Modalités de scolarisation

  • Appliquer le droit d’inscription à l’école pour que tous les élèves soient dans les bases élèves des établissements scolaires qu’ils fréquentent, quelles que soient leurs modalités de scolarisation. Pour les élèves scolarisés exclusivement en unités d’enseignement internes, ils doivent être inscrits dans la base élèves de leur établissement scolaire le plus proche de leur domicile qui constitue au sens de loi de février 2005 leur établissement de référence.
  • Faire évoluer les unités d’enseignement afin qu’elles soient portées par l’éducation nationale.
  • Garantir à chaque élève le droit de bénéficier d’un enseignement réalisé par un professionnel de l’éducation nationale ou de l’enseignement agricole.
  • Questionner les ULIS et la diversité de leurs modalités de fonctionnement (dispositif versus classe, critères d’admission, ULIS en réseau…). En finir avec les critères d’orientation opaques, à géométrie variable, qui se retournent contre les “plus vulnérables”. 
  • Se saisir de la “fenêtre démographique” (locaux libérés, effectifs en baisse…) pour permettre la diminution du nombre d’élèves par classe, permettre l’utilisation des locaux (salle de répit, salle pour les interventions de professionnels libéraux ou du médico-social) et promouvoir les expérimentations locales, tout en les encadrant et en les évaluant avant généralisation.
  • Réviser les annexes XXIV, le CNCPH a déjà fait des propositions en ce sens
  • Revoir et faciliter le régime des autorisations d’intervention en milieu scolaire. 
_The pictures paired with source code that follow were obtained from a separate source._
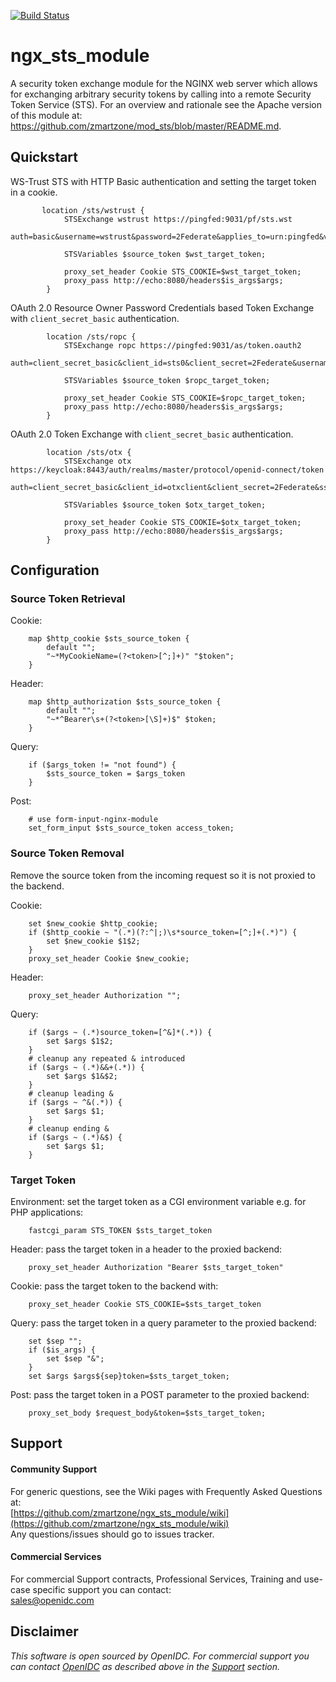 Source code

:[![Build Status](https://github.com/zmartzone/ngx_sts_module/actions/workflows/build.yml/badge.svg)](https://github.com/zmartzone/ngx_sts_module/actions/workflows/build.yml)

# ngx_sts_module

A security token exchange module for the NGINX web server which allows for exchanging arbitrary security
tokens by calling into a remote Security Token Service (STS).
For an overview and rationale see the Apache version of this module at:
https://github.com/zmartzone/mod_sts/blob/master/README.md.

## Quickstart

WS-Trust STS with HTTP Basic authentication and setting the target token in a cookie.

```nginx
       location /sts/wstrust {
        	STSExchange wstrust https://pingfed:9031/pf/sts.wst
				auth=basic&username=wstrust&password=2Federate&applies_to=urn:pingfed&value_type=urn:pingidentity.com:oauth2:grant_type:validate_bearer&token_type=urn:bogus:token&ssl_verify=false;

            STSVariables $source_token $wst_target_token;
            
            proxy_set_header Cookie STS_COOKIE=$wst_target_token;
            proxy_pass http://echo:8080/headers$is_args$args;
        }
```

OAuth 2.0 Resource Owner Password Credentials based Token Exchange with `client_secret_basic` authentication.

```nginx
        location /sts/ropc {
			STSExchange ropc https://pingfed:9031/as/token.oauth2
				auth=client_secret_basic&client_id=sts0&client_secret=2Federate&username=dummy&ssl_verify=false;
            
            STSVariables $source_token $ropc_target_token;
            
            proxy_set_header Cookie STS_COOKIE=$ropc_target_token;
            proxy_pass http://echo:8080/headers$is_args$args;            
        }
```

OAuth 2.0 Token Exchange with `client_secret_basic` authentication.

```nginx
        location /sts/otx {
			STSExchange otx https://keycloak:8443/auth/realms/master/protocol/openid-connect/token
				auth=client_secret_basic&client_id=otxclient&client_secret=2Federate&ssl_verify=false;

            STSVariables $source_token $otx_target_token;
            
            proxy_set_header Cookie STS_COOKIE=$otx_target_token;
            proxy_pass http://echo:8080/headers$is_args$args;            
        }        
```

## Configuration 

### Source Token Retrieval

Cookie:
```nginx
	map $http_cookie $sts_source_token {
		default "";
		"~*MyCookieName=(?<token>[^;]+)" "$token";
	}
```

Header:
```nginx
	map $http_authorization $sts_source_token {
		default "";
		"~*^Bearer\s+(?<token>[\S]+)$" $token;
	}
```

Query:
```nginx
	if ($args_token != "not found") {
		$sts_source_token = $args_token
	}
```

Post:
```nginx
	# use form-input-nginx-module
	set_form_input $sts_source_token access_token;
```
	
### Source Token Removal

Remove the source token from the incoming request so it is not proxied to the backend.

Cookie:
```nginx
	set $new_cookie $http_cookie;
	if ($http_cookie ~ "(.*)(?:^|;)\s*source_token=[^;]+(.*)") {
		set $new_cookie $1$2;
	}
	proxy_set_header Cookie $new_cookie;
```

Header:
```nginx
	proxy_set_header Authorization "";
```

Query:
```nginx
	if ($args ~ (.*)source_token=[^&]*(.*)) {
		set $args $1$2;
	}
	# cleanup any repeated & introduced 
	if ($args ~ (.*)&&+(.*)) {
		set $args $1&$2;
	}
	# cleanup leading &
	if ($args ~ ^&(.*)) {
		set $args $1;
	}
	# cleanup ending &
	if ($args ~ (.*)&$) {
		set $args $1;
	}
```

### Target Token

Environment: set the target token as a CGI environment variable e.g. for PHP applications:
```nginx
	fastcgi_param STS_TOKEN $sts_target_token
```

Header: pass the target token in a header to the proxied backend:
```nginx
	proxy_set_header Authorization "Bearer $sts_target_token"
```

Cookie: pass the target token to the backend with:
```nginx
	proxy_set_header Cookie STS_COOKIE=$sts_target_token
```

Query: pass the target token in a query parameter to the proxied backend:
```nginx
	set $sep "";
	if ($is_args) {
		set $sep "&";
	}
	set $args $args${sep}token=$sts_target_token;
```

Post: pass the target token in a POST parameter to the proxied backend:
```nginx
	proxy_set_body $request_body&token=$sts_target_token;
```

## Support

#### Community Support
For generic questions, see the Wiki pages with Frequently Asked Questions at:  
  [https://github.com/zmartzone/ngx_sts_module/wiki](https://github.com/zmartzone/ngx_sts_module/wiki)  
Any questions/issues should go to issues tracker.

#### Commercial Services
For commercial Support contracts, Professional Services, Training and use-case specific support you
can contact:  
  [sales@openidc.com](mailto:sales@openidc.com)  


Disclaimer
----------
*This software is open sourced by OpenIDC. For commercial support
you can contact [OpenIDC](https://www.openidc.com) as described above in the [Support](#support)
section.*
Parcours et place des jeunes et des familles

  • Garantir la mise en œuvre des adaptations et compensations en accompagnant leur mise en œuvre et en les rendant opposables.
  • Proposer des modalités de scolarisation souples et diversifiées selon les besoins de l’élève et les souhaits exprimés par les familles.
  • Fluidifier les parcours en s’appuyant sur un fonctionnement médico-social en dispositif clarifié (logique territoriale et inter-opérateur) et des articulations avec l’éducation nationale repensées, en respectant toujours le droit des familles.
  • Créer un cadre national homogénéisé pour permettre les interventions par des libéraux pour les familles qui ont recours à ce mode d’accompagnement.  
  • Offrir un cadre d’élaboration et de co-construction du projet associant toutes les parties prenantes, en reconnaissant l’expertise des parents et des jeunes. 

Cette contribution constitue un cadre permettant l’intervention des représentants du CNCPH dans les concertations en cours et à venir. Elle n’a pas vocation à traiter l’intégralité des sujets. D’autres contributions, spécifiques, le permettront.